Considered the “most common type”, ischaemic stroke is triggered by a blood clot.
This type of stroke accounts for 85 percent of all cases, according to the NHS.
The study found this benefit among people who lived less than 300 metres away from a green space.
The researchers took into account information on exposure to three atmospheric pollutants associated with traffic.
They looked at more than 3,500,000 people in total, selected from the residents of Catalonia in Spain.
The participants were selected so they hadn’t suffered a stroke before the study.
The results suggest a direct connection between higher levels of nitrogen dioxide (NO2) in the atmosphere and the risk of ischaemic stroke.
In fact, for every increase of 10 micrograms per cubic metre, this risk increases by four percent.
The same happens when PM2.5 increases. In case you’re not aware, PM2.5 details damaging, minuscule particles that are invisible to the naked eye.
These particles can pass through your lungs into your body, where they can cause asthma, coronary heart disease, stroke and even lung cancer, according to the Taskforce for Lung Health.
Cathryn Tonne, a researcher at ISGlobal, said: “It should be borne in mind that, unlike other air pollutants, which have various sources, NO2 is mainly caused by road traffic.
“Therefore, if we really want to reduce the multiple risks that this pollutant poses to people’s health, we need to implement bold measures to reduce car use.”
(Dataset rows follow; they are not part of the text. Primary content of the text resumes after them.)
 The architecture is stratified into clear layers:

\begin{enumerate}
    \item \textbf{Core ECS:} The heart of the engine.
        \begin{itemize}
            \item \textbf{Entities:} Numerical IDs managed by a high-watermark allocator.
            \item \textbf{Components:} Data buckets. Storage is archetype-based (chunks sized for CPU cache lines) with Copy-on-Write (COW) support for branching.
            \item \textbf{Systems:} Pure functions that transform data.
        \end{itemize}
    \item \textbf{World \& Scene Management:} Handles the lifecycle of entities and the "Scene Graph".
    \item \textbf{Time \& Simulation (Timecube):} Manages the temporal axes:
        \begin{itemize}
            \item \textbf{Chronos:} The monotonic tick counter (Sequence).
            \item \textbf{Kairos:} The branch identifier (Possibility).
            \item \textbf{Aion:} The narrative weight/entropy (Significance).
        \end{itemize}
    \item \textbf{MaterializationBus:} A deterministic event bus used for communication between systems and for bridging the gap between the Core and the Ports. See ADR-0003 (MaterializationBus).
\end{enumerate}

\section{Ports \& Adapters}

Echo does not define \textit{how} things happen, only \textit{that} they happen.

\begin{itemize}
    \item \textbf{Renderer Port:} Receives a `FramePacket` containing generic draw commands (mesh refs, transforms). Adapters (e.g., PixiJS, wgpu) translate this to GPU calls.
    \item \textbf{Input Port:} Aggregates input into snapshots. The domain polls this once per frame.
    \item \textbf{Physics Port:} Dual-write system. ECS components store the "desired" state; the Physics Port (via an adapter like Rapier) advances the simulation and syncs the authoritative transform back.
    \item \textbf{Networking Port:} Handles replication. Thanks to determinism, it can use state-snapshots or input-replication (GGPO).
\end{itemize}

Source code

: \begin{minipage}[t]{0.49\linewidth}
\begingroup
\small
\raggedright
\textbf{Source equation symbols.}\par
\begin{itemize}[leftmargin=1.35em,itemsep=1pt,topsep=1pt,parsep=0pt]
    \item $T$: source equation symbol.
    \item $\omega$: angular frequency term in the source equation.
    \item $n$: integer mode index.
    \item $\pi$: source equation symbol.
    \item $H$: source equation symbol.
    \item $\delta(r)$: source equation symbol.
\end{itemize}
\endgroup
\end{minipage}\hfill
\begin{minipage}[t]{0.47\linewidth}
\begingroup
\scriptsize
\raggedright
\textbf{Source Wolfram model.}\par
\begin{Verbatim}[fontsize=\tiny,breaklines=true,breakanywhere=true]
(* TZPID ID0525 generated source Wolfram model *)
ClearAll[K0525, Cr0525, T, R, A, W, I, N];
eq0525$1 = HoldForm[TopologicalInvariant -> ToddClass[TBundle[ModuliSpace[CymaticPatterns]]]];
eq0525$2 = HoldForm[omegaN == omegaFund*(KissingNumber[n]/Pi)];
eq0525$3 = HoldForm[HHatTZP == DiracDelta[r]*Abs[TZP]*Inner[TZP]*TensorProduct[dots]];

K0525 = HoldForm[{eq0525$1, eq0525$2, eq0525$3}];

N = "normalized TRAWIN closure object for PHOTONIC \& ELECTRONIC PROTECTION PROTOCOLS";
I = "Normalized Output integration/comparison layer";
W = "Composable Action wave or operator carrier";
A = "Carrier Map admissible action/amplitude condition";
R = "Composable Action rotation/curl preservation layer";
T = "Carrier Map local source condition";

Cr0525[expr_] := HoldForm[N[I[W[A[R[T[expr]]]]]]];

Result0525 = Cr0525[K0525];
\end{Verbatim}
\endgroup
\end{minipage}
In contrast, the study explains that having an “abundance of green spaces” within the same radius from your home directly reduces your risk of stroke.
Dr Carla Avellaneda, one of the main authors of the study, said: “People who are surrounded by greater levels of greenery at their place of residence are protected against the onset of stroke.”
The reason why green spaces are linked to a lower risk is thanks to a variety of mechanisms, such as stress reduction, increased physical activity and social contact, and even exposure to an enriched microbiome.